Chaos is likely to be the listener's initial impression, for Orcutt and Corsano provide very little to grip onto in an immediate sense. However, a little perseverance is to be begged, as The Raw And The Cooked yields numerous rewards with repeated listens. As with Orcutt's solo work, motifs develop and find footholds in unusual and thrilling ways: a cluster burst of notes, a long wheeling improvisation compressed suddenly into a squall. Its elements like these that build the gradient charge.

Orcutt has spoken of his love of the blues, and much of the coverage of his music cites those early bluesmen alongside more left-field influences such as Derek Bailey. These touchstones are not so evident on The Raw And The Cooked, the playing giving itself over to a gathered weirdness that owes more to free jazz or noise. The switch to electric guitar has the benefit of throwing feedback into the improvisations, used to greatest effect when it is sustained as a counterpoint to Corsano's playing. Orcutt's voice can be heard occasionally in the quieter moments. Its best appearance is a yelp at the end of one particularly frenetic piece of playing, an interjection oddly reminiscent of the Goons.
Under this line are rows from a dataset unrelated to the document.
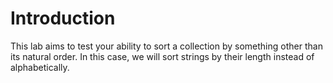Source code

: # Introduction

This lab aims to test your ability to sort a collection by something other than its natural order. In this case, we will sort strings by their length instead of alphabetically.
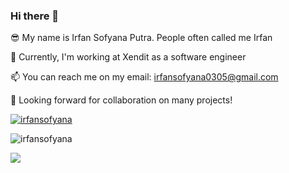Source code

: ### Hi there 👋

😎 My name is Irfan Sofyana Putra. People often called me Irfan

🌱 Currently, I'm working at Xendit as a software engineer

📫 You can reach me on my email: irfansofyana0305@gmail.com

👯 Looking forward for collaboration on many projects!

<p><a href="https://github.com/ryo-ma/github-profile-trophy"><img src="https://github-profile-trophy.vercel.app/?username=irfansofyana&row=2&column=4&margin-w=15&margin-h=15&theme=dracula&no-bg=true&no-frame=true" alt="irfansofyana" /></a></p>

<p><img src="https://github-readme-stats.vercel.app/api?username=irfansofyana&show_icons=true&theme=nightowl&locale=en" alt="irfansofyana" /></p>


![](https://leetcard.jacoblin.cool/LordDummy?border=0&radius=20&ext=activity)


<!-- [![Top Langs](https://github-readme-stats.vercel.app/api/top-langs/?username=irfansofyana)](https://github.com/irfansofyana/github-readme-stats) -->



<!--
**irfansofyana/irfansofyana** is a ✨ _special_ ✨ repository because its `README.md` (this file) appears on your GitHub profile.

Here are some ideas to get you started:

- 🔭 I’m currently working on ...
- 🌱 I’m currently learning ...
- 👯 I’m looking to collaborate on ...
- 🤔 I’m looking for help with ...
- 💬 Ask me about ...
- 📫 How to reach me: ...
- 😄 Pronouns: ...
- ⚡ Fun fact: ...
-->
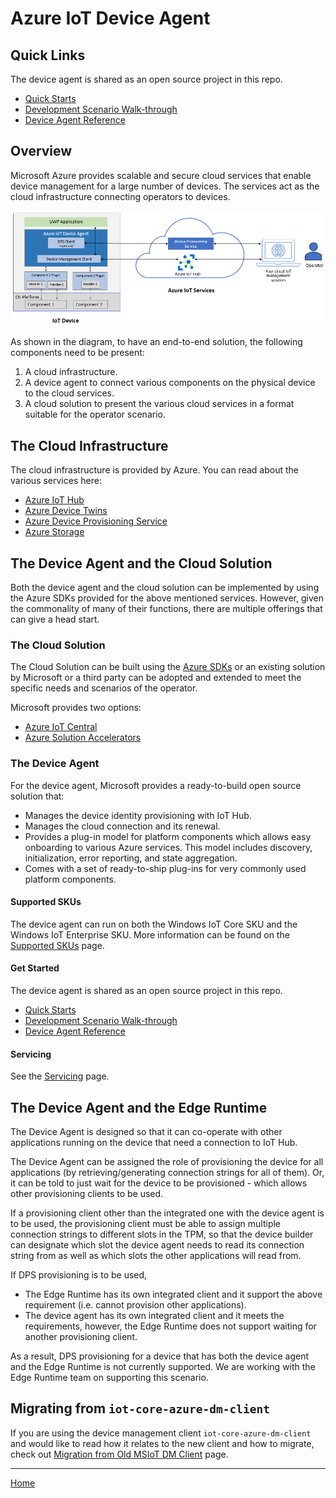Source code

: # Azure IoT Device Agent

## Quick Links

The device agent is shared as an open source project in this repo.

- [Quick Starts](quick-start.md)
- [Development Scenario Walk-through](development-scenario.md)
- [Device Agent Reference](reference.md)

## Overview

Microsoft Azure provides scalable and secure cloud services that enable device management for a large number of devices.
The services act as the cloud infrastructure connecting operators to devices.

<img src="high-level-e2e.png"/>

As shown in the diagram, to have an end-to-end solution, the following components need to be present:
1. A cloud infrastructure.
2. A device agent to connect various components on the physical device to the cloud services.
3. A cloud solution to present the various cloud services in a format suitable for the operator scenario.

## The Cloud Infrastructure

The cloud infrastructure is provided by Azure. You can read about the various services here:
- [Azure IoT Hub](https://docs.microsoft.com/en-us/azure/iot-hub/)
- [Azure Device Twins](https://docs.microsoft.com/en-us/azure/iot-hub/iot-hub-devguide-device-twins)
- [Azure Device Provisioning Service](https://docs.microsoft.com/en-us/azure/iot-dps/)
- [Azure Storage](https://azure.microsoft.com/en-us/services/storage/)

## The Device Agent and the Cloud Solution

Both the device agent and the cloud solution can be implemented by using the Azure SDKs provided for the above mentioned services. However, given the commonality of many of their functions, there are multiple offerings that can give a head start.

### The Cloud Solution

The Cloud Solution can be built using the [Azure SDKs](https://docs.microsoft.com/en-us/azure/iot-hub/iot-hub-devguide-sdks) or an existing solution by Microsoft or a third party can be adopted and extended to meet the specific needs and scenarios of the operator.

Microsoft provides two options:
- [Azure IoT Central](https://azure.microsoft.com/en-us/services/iot-central/)
- [Azure Solution Accelerators](https://azure.microsoft.com/en-us/features/iot-accelerators/)

### The Device Agent

For the device agent, Microsoft provides a ready-to-build open source solution that:

- Manages the device identity provisioning with IoT Hub.
- Manages the cloud connection and its renewal.
- Provides a plug-in model for platform components which allows easy onboarding to various Azure services. This model includes discovery, initialization, error reporting, and state aggregation.
- Comes with a set of ready-to-ship plug-ins for very commonly used platform components.

#### Supported SKUs

The device agent can run on both the Windows IoT Core SKU and the Windows IoT Enterprise SKU. More information can be found on the [Supported SKUs](supported-skus.md) page.

#### Get Started

The device agent is shared as an open source project in this repo.

- [Quick Starts](quick-start.md)
- [Development Scenario Walk-through](development-scenario.md)
- [Device Agent Reference](reference.md)

#### Servicing

See the [Servicing](servicing.md) page.

## The Device Agent and the Edge Runtime

The Device Agent is designed so that it can co-operate with other applications running on the device that need a connection to IoT Hub.

The Device Agent can be assigned the role of provisioning the device for all applications (by retrieving/generating connection strings for all of them). Or, it can be told to just wait for the device to be provisioned - which allows other provisioning clients to be used.

If a provisioning client other than the integrated one with the device agent is to be used, the provisioning client must be able to assign multiple connection strings to different slots in the TPM, so that the device builder can designate which slot the device agent needs to read its connection string from as well as which slots the other applications will read from.

If DPS provisioning is to be used, 
- The Edge Runtime has its own integrated client and it support the above requirement (i.e. cannot provision other applications).
- The device agent has its own integrated client and it meets the requirements, however, the Edge Runtime does not support waiting for another provisioning client.

As a result, DPS provisioning for a device that has both the device agent and the Edge Runtime is not currently supported. We are working with the Edge Runtime team on supporting this scenario.

## Migrating from `iot-core-azure-dm-client`

If you are using the device management client `iot-core-azure-dm-client` and would like to read how it relates to the new client and how to migrate, check out [Migration from Old MSIoT DM Client](migration-from-old-client.md) page.

----

[Home](../../README.md)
Those sceptical of Orcutt's aesthetic might argue that his particular brand of insistence is too hermetic and esoteric to warrant praise. However, the playing on The Raw And The Cooked demonstrates a fiercely singular approach, one that continues to evolve ahead of its peers. It lends itself to an analogy of fractal development, becoming more complex and dense with each repetition. Whatever strange influence it will exert, The Raw And The Cooked is the sound of a quiet radical becoming loud once again.